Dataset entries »
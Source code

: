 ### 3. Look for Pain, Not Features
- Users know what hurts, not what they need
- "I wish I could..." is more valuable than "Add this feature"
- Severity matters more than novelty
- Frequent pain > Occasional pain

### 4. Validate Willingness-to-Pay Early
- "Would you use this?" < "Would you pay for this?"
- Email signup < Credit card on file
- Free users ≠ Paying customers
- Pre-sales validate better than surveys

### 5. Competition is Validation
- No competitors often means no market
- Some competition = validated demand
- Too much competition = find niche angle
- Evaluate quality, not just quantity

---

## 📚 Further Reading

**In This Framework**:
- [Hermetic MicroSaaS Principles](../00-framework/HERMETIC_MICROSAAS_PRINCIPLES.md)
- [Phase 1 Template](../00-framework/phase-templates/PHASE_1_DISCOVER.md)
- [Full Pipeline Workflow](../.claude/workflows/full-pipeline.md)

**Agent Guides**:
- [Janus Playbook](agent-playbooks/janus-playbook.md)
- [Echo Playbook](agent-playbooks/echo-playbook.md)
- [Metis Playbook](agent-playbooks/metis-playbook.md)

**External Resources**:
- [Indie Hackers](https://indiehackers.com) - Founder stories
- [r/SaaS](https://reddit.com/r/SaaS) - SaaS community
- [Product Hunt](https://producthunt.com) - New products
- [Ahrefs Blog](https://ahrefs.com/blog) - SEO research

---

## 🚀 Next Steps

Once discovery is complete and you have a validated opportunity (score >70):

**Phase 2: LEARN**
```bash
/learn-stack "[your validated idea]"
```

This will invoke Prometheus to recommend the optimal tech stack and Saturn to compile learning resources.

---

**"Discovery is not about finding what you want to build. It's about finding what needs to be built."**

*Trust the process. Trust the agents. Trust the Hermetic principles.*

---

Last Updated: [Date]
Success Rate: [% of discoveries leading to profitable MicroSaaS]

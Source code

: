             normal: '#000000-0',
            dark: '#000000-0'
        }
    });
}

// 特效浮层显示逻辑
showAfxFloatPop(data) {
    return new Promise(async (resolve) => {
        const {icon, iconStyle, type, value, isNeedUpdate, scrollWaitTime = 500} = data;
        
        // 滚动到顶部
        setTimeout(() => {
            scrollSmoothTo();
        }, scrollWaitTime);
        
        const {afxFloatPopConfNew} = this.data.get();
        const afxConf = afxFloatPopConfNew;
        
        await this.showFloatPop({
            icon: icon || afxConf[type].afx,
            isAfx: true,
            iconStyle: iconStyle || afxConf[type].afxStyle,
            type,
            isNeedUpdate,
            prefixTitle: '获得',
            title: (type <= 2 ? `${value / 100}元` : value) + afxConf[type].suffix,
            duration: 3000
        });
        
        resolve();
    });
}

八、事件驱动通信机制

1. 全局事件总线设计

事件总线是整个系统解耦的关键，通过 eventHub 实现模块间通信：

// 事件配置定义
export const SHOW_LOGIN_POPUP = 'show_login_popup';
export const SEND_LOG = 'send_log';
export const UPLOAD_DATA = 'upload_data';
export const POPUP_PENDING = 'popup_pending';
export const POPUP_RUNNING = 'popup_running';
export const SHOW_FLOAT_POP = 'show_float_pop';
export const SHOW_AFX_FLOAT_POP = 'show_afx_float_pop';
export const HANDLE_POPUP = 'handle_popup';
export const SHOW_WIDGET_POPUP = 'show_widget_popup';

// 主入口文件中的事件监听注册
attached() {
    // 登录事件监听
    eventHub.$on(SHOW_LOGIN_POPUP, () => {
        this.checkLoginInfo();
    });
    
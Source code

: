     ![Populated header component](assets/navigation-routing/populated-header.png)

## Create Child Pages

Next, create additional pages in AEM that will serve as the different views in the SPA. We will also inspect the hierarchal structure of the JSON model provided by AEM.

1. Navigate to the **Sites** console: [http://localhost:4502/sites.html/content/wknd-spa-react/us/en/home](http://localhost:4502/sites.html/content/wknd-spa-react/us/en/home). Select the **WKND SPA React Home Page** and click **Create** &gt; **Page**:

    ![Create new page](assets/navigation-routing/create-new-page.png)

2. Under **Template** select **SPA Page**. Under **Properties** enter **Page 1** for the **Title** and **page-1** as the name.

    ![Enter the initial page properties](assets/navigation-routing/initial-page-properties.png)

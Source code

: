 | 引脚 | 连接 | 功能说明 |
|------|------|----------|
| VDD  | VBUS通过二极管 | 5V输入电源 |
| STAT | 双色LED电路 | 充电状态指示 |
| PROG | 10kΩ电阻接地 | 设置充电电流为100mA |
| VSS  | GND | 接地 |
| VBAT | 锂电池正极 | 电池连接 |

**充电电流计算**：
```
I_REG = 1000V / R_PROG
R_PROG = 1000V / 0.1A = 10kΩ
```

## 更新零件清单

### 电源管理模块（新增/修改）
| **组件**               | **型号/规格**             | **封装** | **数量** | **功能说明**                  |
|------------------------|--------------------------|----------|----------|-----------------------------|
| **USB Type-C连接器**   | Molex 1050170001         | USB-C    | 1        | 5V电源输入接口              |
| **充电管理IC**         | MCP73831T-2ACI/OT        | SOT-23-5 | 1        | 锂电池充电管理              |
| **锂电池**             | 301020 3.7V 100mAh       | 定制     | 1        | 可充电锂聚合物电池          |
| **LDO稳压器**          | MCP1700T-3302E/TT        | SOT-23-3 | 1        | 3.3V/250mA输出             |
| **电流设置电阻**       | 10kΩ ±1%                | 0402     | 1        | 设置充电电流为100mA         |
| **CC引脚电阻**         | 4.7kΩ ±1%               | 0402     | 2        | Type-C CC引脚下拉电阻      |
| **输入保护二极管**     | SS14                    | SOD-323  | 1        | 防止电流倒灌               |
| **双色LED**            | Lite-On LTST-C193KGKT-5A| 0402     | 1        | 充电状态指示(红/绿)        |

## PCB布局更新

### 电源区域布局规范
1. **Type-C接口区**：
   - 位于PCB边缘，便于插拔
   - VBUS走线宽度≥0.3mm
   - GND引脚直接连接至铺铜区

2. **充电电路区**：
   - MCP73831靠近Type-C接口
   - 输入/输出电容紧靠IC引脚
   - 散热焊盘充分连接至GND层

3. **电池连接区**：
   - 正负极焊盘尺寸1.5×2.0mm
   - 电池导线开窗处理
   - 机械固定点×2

Task statement » All of the records above are to be set down again exactly.

Worked solution »
Source code

: ### 3. Look for Pain, Not Features
- Users know what hurts, not what they need
- "I wish I could..." is more valuable than "Add this feature"
- Severity matters more than novelty
- Frequent pain > Occasional pain

### 4. Validate Willingness-to-Pay Early
- "Would you use this?" < "Would you pay for this?"
- Email signup < Credit card on file
- Free users ≠ Paying customers
- Pre-sales validate better than surveys

### 5. Competition is Validation
- No competitors often means no market
- Some competition = validated demand
- Too much competition = find niche angle
- Evaluate quality, not just quantity

---

## 📚 Further Reading

**In This Framework**:
- [Hermetic MicroSaaS Principles](../00-framework/HERMETIC_MICROSAAS_PRINCIPLES.md)
- [Phase 1 Template](../00-framework/phase-templates/PHASE_1_DISCOVER.md)
- [Full Pipeline Workflow](../.claude/workflows/full-pipeline.md)

**Agent Guides**:
- [Janus Playbook](agent-playbooks/janus-playbook.md)
- [Echo Playbook](agent-playbooks/echo-playbook.md)
- [Metis Playbook](agent-playbooks/metis-playbook.md)

**External Resources**:
- [Indie Hackers](https://indiehackers.com) - Founder stories
- [r/SaaS](https://reddit.com/r/SaaS) - SaaS community
- [Product Hunt](https://producthunt.com) - New products
- [Ahrefs Blog](https://ahrefs.com/blog) - SEO research

---

## 🚀 Next Steps

Once discovery is complete and you have a validated opportunity (score >70):

**Phase 2: LEARN**
```bash
/learn-stack "[your validated idea]"
```

This will invoke Prometheus to recommend the optimal tech stack and Saturn to compile learning resources.

---

**"Discovery is not about finding what you want to build. It's about finding what needs to be built."**

*Trust the process. Trust the agents. Trust the Hermetic principles.*

---

Last Updated: [Date]
Success Rate: [% of discoveries leading to profitable MicroSaaS]

Source code

:             normal: '#000000-0',
            dark: '#000000-0'
        }
    });
}

// 特效浮层显示逻辑
showAfxFloatPop(data) {
    return new Promise(async (resolve) => {
        const {icon, iconStyle, type, value, isNeedUpdate, scrollWaitTime = 500} = data;
        
        // 滚动到顶部
        setTimeout(() => {
            scrollSmoothTo();
        }, scrollWaitTime);
        
        const {afxFloatPopConfNew} = this.data.get();
        const afxConf = afxFloatPopConfNew;
        
        await this.showFloatPop({
            icon: icon || afxConf[type].afx,
            isAfx: true,
            iconStyle: iconStyle || afxConf[type].afxStyle,
            type,
            isNeedUpdate,
            prefixTitle: '获得',
            title: (type <= 2 ? `${value / 100}元` : value) + afxConf[type].suffix,
            duration: 3000
        });
        
        resolve();
    });
}

八、事件驱动通信机制

1. 全局事件总线设计

事件总线是整个系统解耦的关键，通过 eventHub 实现模块间通信：

// 事件配置定义
export const SHOW_LOGIN_POPUP = 'show_login_popup';
export const SEND_LOG = 'send_log';
export const UPLOAD_DATA = 'upload_data';
export const POPUP_PENDING = 'popup_pending';
export const POPUP_RUNNING = 'popup_running';
export const SHOW_FLOAT_POP = 'show_float_pop';
export const SHOW_AFX_FLOAT_POP = 'show_afx_float_pop';
export const HANDLE_POPUP = 'handle_popup';
export const SHOW_WIDGET_POPUP = 'show_widget_popup';

// 主入口文件中的事件监听注册
attached() {
    // 登录事件监听
    eventHub.$on(SHOW_LOGIN_POPUP, () => {
        this.checkLoginInfo();
    });
    
Source code

:     ![Populated header component](assets/navigation-routing/populated-header.png)

## Create Child Pages

Next, create additional pages in AEM that will serve as the different views in the SPA. We will also inspect the hierarchal structure of the JSON model provided by AEM.

1. Navigate to the **Sites** console: [http://localhost:4502/sites.html/content/wknd-spa-react/us/en/home](http://localhost:4502/sites.html/content/wknd-spa-react/us/en/home). Select the **WKND SPA React Home Page** and click **Create** &gt; **Page**:

    ![Create new page](assets/navigation-routing/create-new-page.png)

2. Under **Template** select **SPA Page**. Under **Properties** enter **Page 1** for the **Title** and **page-1** as the name.

    ![Enter the initial page properties](assets/navigation-routing/initial-page-properties.png)

Source code

: | 引脚 | 连接 | 功能说明 |
|------|------|----------|
| VDD  | VBUS通过二极管 | 5V输入电源 |
| STAT | 双色LED电路 | 充电状态指示 |
| PROG | 10kΩ电阻接地 | 设置充电电流为100mA |
| VSS  | GND | 接地 |
| VBAT | 锂电池正极 | 电池连接 |

**充电电流计算**：
```
I_REG = 1000V / R_PROG
R_PROG = 1000V / 0.1A = 10kΩ
```

## 更新零件清单

### 电源管理模块（新增/修改）
| **组件**               | **型号/规格**             | **封装** | **数量** | **功能说明**                  |
|------------------------|--------------------------|----------|----------|-----------------------------|
| **USB Type-C连接器**   | Molex 1050170001         | USB-C    | 1        | 5V电源输入接口              |
| **充电管理IC**         | MCP73831T-2ACI/OT        | SOT-23-5 | 1        | 锂电池充电管理              |
| **锂电池**             | 301020 3.7V 100mAh       | 定制     | 1        | 可充电锂聚合物电池          |
| **LDO稳压器**          | MCP1700T-3302E/TT        | SOT-23-3 | 1        | 3.3V/250mA输出             |
| **电流设置电阻**       | 10kΩ ±1%                | 0402     | 1        | 设置充电电流为100mA         |
| **CC引脚电阻**         | 4.7kΩ ±1%               | 0402     | 2        | Type-C CC引脚下拉电阻      |
| **输入保护二极管**     | SS14                    | SOD-323  | 1        | 防止电流倒灌               |
| **双色LED**            | Lite-On LTST-C193KGKT-5A| 0402     | 1        | 充电状态指示(红/绿)        |

## PCB布局更新

### 电源区域布局规范
1. **Type-C接口区**：
   - 位于PCB边缘，便于插拔
   - VBUS走线宽度≥0.3mm
   - GND引脚直接连接至铺铜区

2. **充电电路区**：
   - MCP73831靠近Type-C接口
   - 输入/输出电容紧靠IC引脚
   - 散热焊盘充分连接至GND层

3. **电池连接区**：
   - 正负极焊盘尺寸1.5×2.0mm
   - 电池导线开窗处理
   - 机械固定点×2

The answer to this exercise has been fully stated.